Step 1: Complete the square for x terms:
Start by rearranging the terms to group the x-terms together and the y-terms together:
(x^2 + 6x) + (y^2 - 8y) + 9 = 0
To complete the square for the x-terms, take half of the coefficient of x (which is 6), square it (which is 36), and add it to both sides of the equation:
(x^2 + 6x + 9) + (y^2 - 8y) = -9 + 9
(x + 3)^2 + (y^2 - 8y) = 0
Step 2: Complete the square for y terms:
Take half of the coefficient of y (which is -8), square it (which is 64), and add it to both sides of the equation:
(x + 3)^2 + (y^2 - 8y + 64) = 0 + 64
(x + 3)^2 + (y - 4)^2 = 64
Now the equation is in the standard form.
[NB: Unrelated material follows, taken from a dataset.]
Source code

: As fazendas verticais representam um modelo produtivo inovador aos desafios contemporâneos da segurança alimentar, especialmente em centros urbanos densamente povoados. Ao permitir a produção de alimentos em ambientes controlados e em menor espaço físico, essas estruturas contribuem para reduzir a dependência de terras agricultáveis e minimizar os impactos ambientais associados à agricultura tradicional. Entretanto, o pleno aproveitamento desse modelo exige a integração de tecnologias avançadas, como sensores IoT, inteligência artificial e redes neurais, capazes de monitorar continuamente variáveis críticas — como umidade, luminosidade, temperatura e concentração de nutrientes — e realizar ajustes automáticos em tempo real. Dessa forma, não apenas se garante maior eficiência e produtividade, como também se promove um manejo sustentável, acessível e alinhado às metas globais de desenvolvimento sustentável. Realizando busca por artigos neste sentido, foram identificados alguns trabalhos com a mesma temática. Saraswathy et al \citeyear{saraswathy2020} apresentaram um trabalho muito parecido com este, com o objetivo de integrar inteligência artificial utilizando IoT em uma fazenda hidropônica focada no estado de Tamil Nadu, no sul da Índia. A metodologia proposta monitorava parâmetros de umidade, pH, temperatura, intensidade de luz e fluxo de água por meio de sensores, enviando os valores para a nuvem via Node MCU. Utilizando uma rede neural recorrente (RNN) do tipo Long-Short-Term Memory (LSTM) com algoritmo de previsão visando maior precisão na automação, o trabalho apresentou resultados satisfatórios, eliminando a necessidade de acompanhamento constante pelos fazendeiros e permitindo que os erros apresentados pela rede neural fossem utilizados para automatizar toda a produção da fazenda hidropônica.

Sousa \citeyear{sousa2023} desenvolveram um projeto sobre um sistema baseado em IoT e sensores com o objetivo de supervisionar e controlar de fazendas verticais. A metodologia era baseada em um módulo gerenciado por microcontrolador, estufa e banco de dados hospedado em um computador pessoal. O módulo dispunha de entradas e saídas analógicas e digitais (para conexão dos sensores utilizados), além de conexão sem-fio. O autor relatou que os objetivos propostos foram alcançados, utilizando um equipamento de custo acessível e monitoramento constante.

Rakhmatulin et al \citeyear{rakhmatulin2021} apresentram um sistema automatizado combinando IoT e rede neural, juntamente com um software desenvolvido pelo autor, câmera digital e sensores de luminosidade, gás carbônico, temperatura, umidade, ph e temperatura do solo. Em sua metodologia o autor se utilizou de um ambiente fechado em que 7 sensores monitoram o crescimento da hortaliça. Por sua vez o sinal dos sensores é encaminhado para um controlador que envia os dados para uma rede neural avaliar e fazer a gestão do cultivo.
Comparing it to the standard form, we can see that the center of the circle is (-3, 4) and the radius is the square root of 64, which is 8.
To show that the circle C touches the x-axis, we can check if the distance between the center of the circle (-3, 4) and the x-axis is equal to the radius (8). The distance between a point (x, y) and the x-axis is given by |y|.
In this case, the distance between (x, y) = (-3, 4) and the x-axis is |-4| = 4, which is equal to the radius (8). Therefore, the circle C touches the x-axis.
To find the equation of the circle that is a reflection of C in the y-axis, you simply change the sign of the x-coordinate of the center.
The center of C is (-3, 4), so the reflection of C in the y-axis has the center (3, 4). The radius remains the same (8).
Therefore, the equation of the reflected circle is (x - 3)^2 + (y - 4)^2 = 64.